Tuesday , March 19 2024
Two new albums from the snubbed composer of the score for the Oscar-winning 'Birdman.'

Music Review: Antonio Sanchez – ‘Three Times Three’ and ‘The Meridian Suite’

Antonio Sanchez is a drummer/composer perhaps best known outside of jazz circles as the composer of the of the impressive score of the Academy Award-winning motion picture Birdman. The score was nominated for a number of awards in its own right, although disqualified from competing for the Oscar on a technicality. Sanchez is now out with two exciting new albums.

Three Times Three is a two -disc set with a hook: three different trios, each highlighted by a different instrument. All are led by Sanchez and play three songs each; two original Sanchez compositions and one by a jazz master. And these are no ordinary trios. These are ensembles of some of the finest jazz talent on the scene today. More importantly, they are three trios that deliver the goods.

Trio one, which takes over the whole of the first disc, has Sanchez working with pianist extraordinaire Brad Mehldau and bassist Matt Brewer.
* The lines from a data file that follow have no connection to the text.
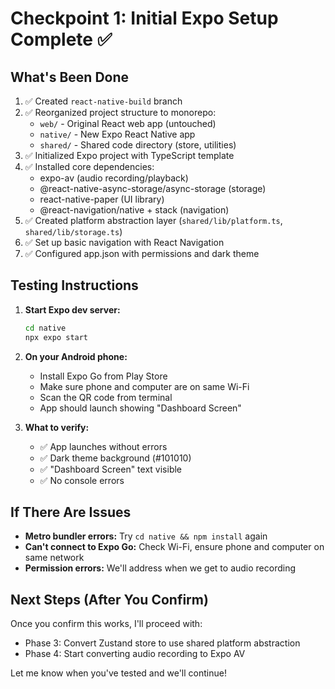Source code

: # Checkpoint 1: Initial Expo Setup Complete ✅

## What's Been Done

1. ✅ Created `react-native-build` branch
2. ✅ Reorganized project structure to monorepo:
   - `web/` - Original React web app (untouched)
   - `native/` - New Expo React Native app
   - `shared/` - Shared code directory (store, utilities)
3. ✅ Initialized Expo project with TypeScript template
4. ✅ Installed core dependencies:
   - expo-av (audio recording/playback)
   - @react-native-async-storage/async-storage (storage)
   - react-native-paper (UI library)
   - @react-navigation/native + stack (navigation)
5. ✅ Created platform abstraction layer (`shared/lib/platform.ts`, `shared/lib/storage.ts`)
6. ✅ Set up basic navigation with React Navigation
7. ✅ Configured app.json with permissions and dark theme

## Testing Instructions

1. **Start Expo dev server:**
   ```bash
   cd native
   npx expo start
   ```

2. **On your Android phone:**
   - Install Expo Go from Play Store
   - Make sure phone and computer are on same Wi-Fi
   - Scan the QR code from terminal
   - App should launch showing "Dashboard Screen"

3. **What to verify:**
   - ✅ App launches without errors
   - ✅ Dark theme background (#101010)
   - ✅ "Dashboard Screen" text visible
   - ✅ No console errors

## If There Are Issues

- **Metro bundler errors:** Try `cd native && npm install` again
- **Can't connect to Expo Go:** Check Wi-Fi, ensure phone and computer on same network
- **Permission errors:** We'll address when we get to audio recording

## Next Steps (After You Confirm)

Once you confirm this works, I'll proceed with:
- Phase 3: Convert Zustand store to use shared platform abstraction
- Phase 4: Start converting audio recording to Expo AV

Let me know when you've tested and we'll continue!

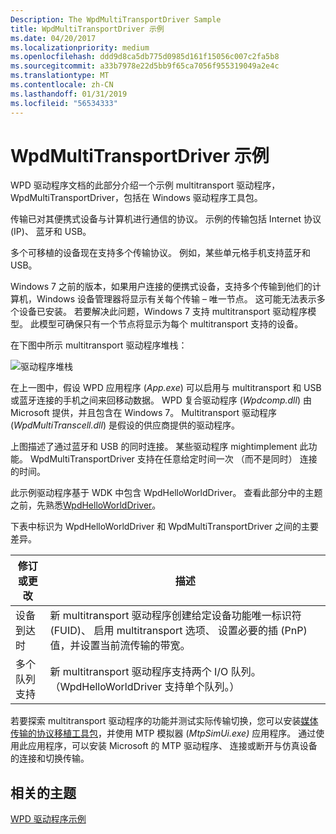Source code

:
 ```yaml
---
Description: The WpdMultiTransportDriver Sample
title: WpdMultiTransportDriver 示例
ms.date: 04/20/2017
ms.localizationpriority: medium
ms.openlocfilehash: ddd9d8ca5db775d0985d161f15056c007c2fa5b8
ms.sourcegitcommit: a33b7978e22d5bb9f65ca7056f955319049a2e4c
ms.translationtype: MT
ms.contentlocale: zh-CN
ms.lasthandoff: 01/31/2019
ms.locfileid: "56534333"
---
```

# <a name="the-wpdmultitransportdriver-sample"></a>WpdMultiTransportDriver 示例


WPD 驱动程序文档的此部分介绍一个示例 multitransport 驱动程序，WpdMultiTransportDriver，包括在 Windows 驱动程序工具包。

传输已对其便携式设备与计算机进行通信的协议。 示例的传输包括 Internet 协议 (IP)、 蓝牙和 USB。

多个可移植的设备现在支持多个传输协议。 例如，某些单元格手机支持蓝牙和 USB。

Windows 7 之前的版本，如果用户连接的便携式设备，支持多个传输到他们的计算机，Windows 设备管理器将显示有关每个传输 – 唯一节点。 这可能无法表示多个设备已安装。 若要解决此问题，Windows 7 支持 multitransport 驱动程序模型。 此模型可确保只有一个节点将显示为每个 multitransport 支持的设备。

在下图中所示 multitransport 驱动程序堆栈：

![驱动程序堆栈](images/multi_trans_driver_stack.png)

在上一图中，假设 WPD 应用程序 (*App.exe*) 可以启用与 multitransport 和 USB 或蓝牙连接的手机之间来回移动数据。 WPD 复合驱动程序 (*Wpdcomp.dll*) 由 Microsoft 提供，并且包含在 Windows 7。 Multitransport 驱动程序 (*WpdMultiTranscell.dll*) 是假设的供应商提供的驱动程序。

上图描述了通过蓝牙和 USB 的同时连接。 某些驱动程序 mightimplement 此功能。 WpdMultiTransportDriver 支持在任意给定时间一次 （而不是同时） 连接的时间。

此示例驱动程序基于 WDK 中包含 WpdHelloWorldDriver。 查看此部分中的主题之前，先熟悉[WpdHelloWorldDriver](the-sample-driver-architecture.md)。

下表中标识为 WpdHelloWorldDriver 和 WpdMultiTransportDriver 之间的主要差异。

| 修订或更改     | 描述                                                                                                                                                                                                                   |
|------------------------|-------------------------------------------------------------------------------------------------------------------------------------------------------------------------------------------------------------------------------|
| 设备到达时         | 新 multitransport 驱动程序创建给定设备功能唯一标识符 (FUID)、 启用 multitransport 选项、 设置必要的插 (PnP) 值，并设置当前流传输的带宽。 |
| 多个队列支持 | 新 multitransport 驱动程序支持两个 I/O 队列。 （WpdHelloWorldDriver 支持单个队列。）                                                                                                                     |

 

若要探索 multitransport 驱动程序的功能并测试实际传输切换，您可以安装[媒体传输的协议移植工具包](https://www.microsoft.com/download/details.aspx?id=19153)，并使用 MTP 模拟器 (*MtpSimUi.exe)* 应用程序。 通过使用此应用程序，可以安装 Microsoft 的 MTP 驱动程序、 连接或断开与仿真设备的连接和切换传输。

## <a name="span-idrelatedtopicsspanrelated-topics"></a><span id="related_topics"></span>相关的主题


[WPD 驱动程序示例](the-wpd-driver-samples.md)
They take their time exploring the nuances of “Nar-this,” Sanchez’s dynamic arrangement of the Miles Davis composition “Nardis,” as well as the two Sanchez compositions: an almost-14 minute journey through “Constellations” and the haunting “Big Dream.”

Trio two, with guitarist John Schofield and bassist Christian McBride, opens the second disc with grooving takes of Wayne Shorter’s “Fall,” along with “Rooney and Vinski,” as well as a funky look at a tune called “Nooks and Crannies.” The album concludes with three tracks from Joe Lovano on tenor sax and John Patitucci on acoustic bass. They end with a killer romp through Monk’s “I Mean You,” after penetrating readings of “Leviathan” and “Firenze.”
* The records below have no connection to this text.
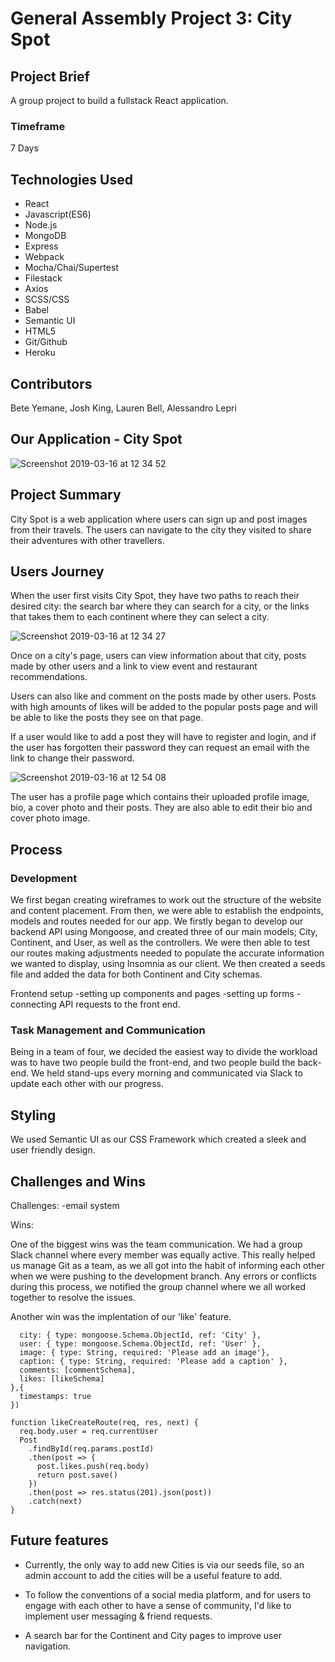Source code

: 
# General Assembly Project 3: City Spot

## Project Brief

A group project to build a fullstack React application.

### Timeframe

7 Days

## Technologies Used
* React
* Javascript(ES6)
* Node.js
* MongoDB
* Express
* Webpack
* Mocha/Chai/Supertest
* Filestack
* Axios
* SCSS/CSS
* Babel
* Semantic UI
* HTML5
* Git/Github
* Heroku

## Contributors

Bete Yemane, Josh King, Lauren Bell, Alessandro Lepri

## Our Application - City Spot

![Screenshot 2019-03-16 at 12 34 52](https://user-images.githubusercontent.com/44004811/54475500-d18ad700-47e9-11e9-8997-b206c1586b30.png)

## Project Summary

City Spot is a web application where users can sign up and post images from their travels. The users can navigate to the city they visited to share their adventures with other travellers.

## Users Journey

When the user first visits City Spot, they have two paths to reach their desired city: the search bar where they can search for a city, or the links that takes them to each continent where they can select a city.

![Screenshot 2019-03-16 at 12 34 27](https://user-images.githubusercontent.com/44004811/54475406-e7e46300-47e8-11e9-87c3-6099e41a5c8e.png)

Once on a city's page, users can view information about that city, posts made by other users and a link to view event and restaurant recommendations.

Users can also like and comment on the posts made by other users. Posts with high amounts of likes will be added to the popular posts page and will be able to like the posts they see on that page.

If a user would like to add a post they will have to register and login, and if the user has forgotten their password they can request an email with the link to change their password.

![Screenshot 2019-03-16 at 12 54 08](https://user-images.githubusercontent.com/44004811/54475586-af458900-47ea-11e9-8524-854cdcbe9512.png)

The user has a profile page which contains their uploaded profile image, bio, a cover photo and their posts. They are also able to edit their bio and cover photo image.

## Process

### Development

We first began creating wireframes to work out the structure of the website and content placement. From then, we were able to establish the endpoints, models and routes needed for our app. We firstly began to develop our backend API using Mongoose, and created three of our main models; City, Continent, and User, as well as the controllers. We were then able to test our routes making adjustments needed to populate the accurate information we wanted to display, using Insomnia as our client. We then created a seeds file and added the data for both Continent and City schemas. 

Frontend setup
-setting up components and pages
-setting up forms
-connecting API requests to the front end.

### Task Management and Communication

Being in a team of four, we decided the easiest way to divide the workload was to have two people build the front-end, and two people build the back-end. We held stand-ups every morning and communicated via Slack to update each other with our progress.

## Styling

We used Semantic UI as our CSS Framework which created a sleek and user friendly design. 

## Challenges and Wins
Challenges:
-email system

Wins:

One of the biggest wins was the team communication. We had a group Slack channel where every member was equally active. This really helped us manage Git as a team, as we all got into the habit of informing each other when we were pushing to the development branch. Any errors or conflicts during this process, we notified the group channel where we all worked together to resolve the issues.

Another win was the implentation of our 'like' feature.

```const postSchema = new mongoose.Schema({
  city: { type: mongoose.Schema.ObjectId, ref: 'City' },
  user: { type: mongoose.Schema.ObjectId, ref: 'User' },
  image: { type: String, required: 'Please add an image'},
  caption: { type: String, required: 'Please add a caption' },
  comments: [commentSchema],
  likes: [likeSchema]
},{
  timestamps: true
})
```
```
function likeCreateRoute(req, res, next) {
  req.body.user = req.currentUser
  Post
    .findById(req.params.postId)
    .then(post => {
      post.likes.push(req.body)
      return post.save()
    })
    .then(post => res.status(201).json(post))
    .catch(next)
}
```

## Future features

* Currently, the only way to add new Cities is via our seeds file, so an admin account to add the cities will be a useful feature to add.

* To follow the conventions of a social media platform, and for users to engage with each other to have a sense of community, I'd like to implement user messaging & friend requests.

* A search bar for the Continent and City pages to improve user navigation.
Where Three Times Three plays with varieties of the classic jazz trio, The Meridian Suite is a long form exploration of musical ideas with a little larger ensemble. “I wanted,” Sanchez tells us in the liner notes, “to create imaginary lines in which motifs, emotions, ideas and melodies flow, meet and intertwine… the way Meridians do.” The piece, with five movements running four minutes under an hour, has elements of modern rock, electronica, and free-form improvisation, spiced with some vocal gyrations from special guest Thana Alexa. It’s a highly personal musical statement about what contemporary jazz ought to be.sanchez

Sanchez calls his group Migration his “working ensemble.” It features Seamus Blake on tenor sax and EWI (electric wind interface), John Escreet on piano and fender Rhodes, Matt Brewer on acoustic and electric basses, as well as special guest Adam Rogers on guitars. Sanchez has produced an ambitious “electro-acoustic” work, one that speaks with a creative new sound while avoiding the perils of avant-garde excess. The powerful final moments of the opening movement “Grids and Patterns” give way to the spare piano that quietly opens the second, “Imaginary Lines.” The suite concludes with a 20-minute feast for the ears Sanchez calls “Pathways of the Mind.”

Antonio Sanchez is a man with a musical vision, a man offering new ways to think about jazz while taking full advantage of the strides made by those who came before. Too many visionaries are destructionists. Sanchez is a constructionist. He offers innovation without destruction.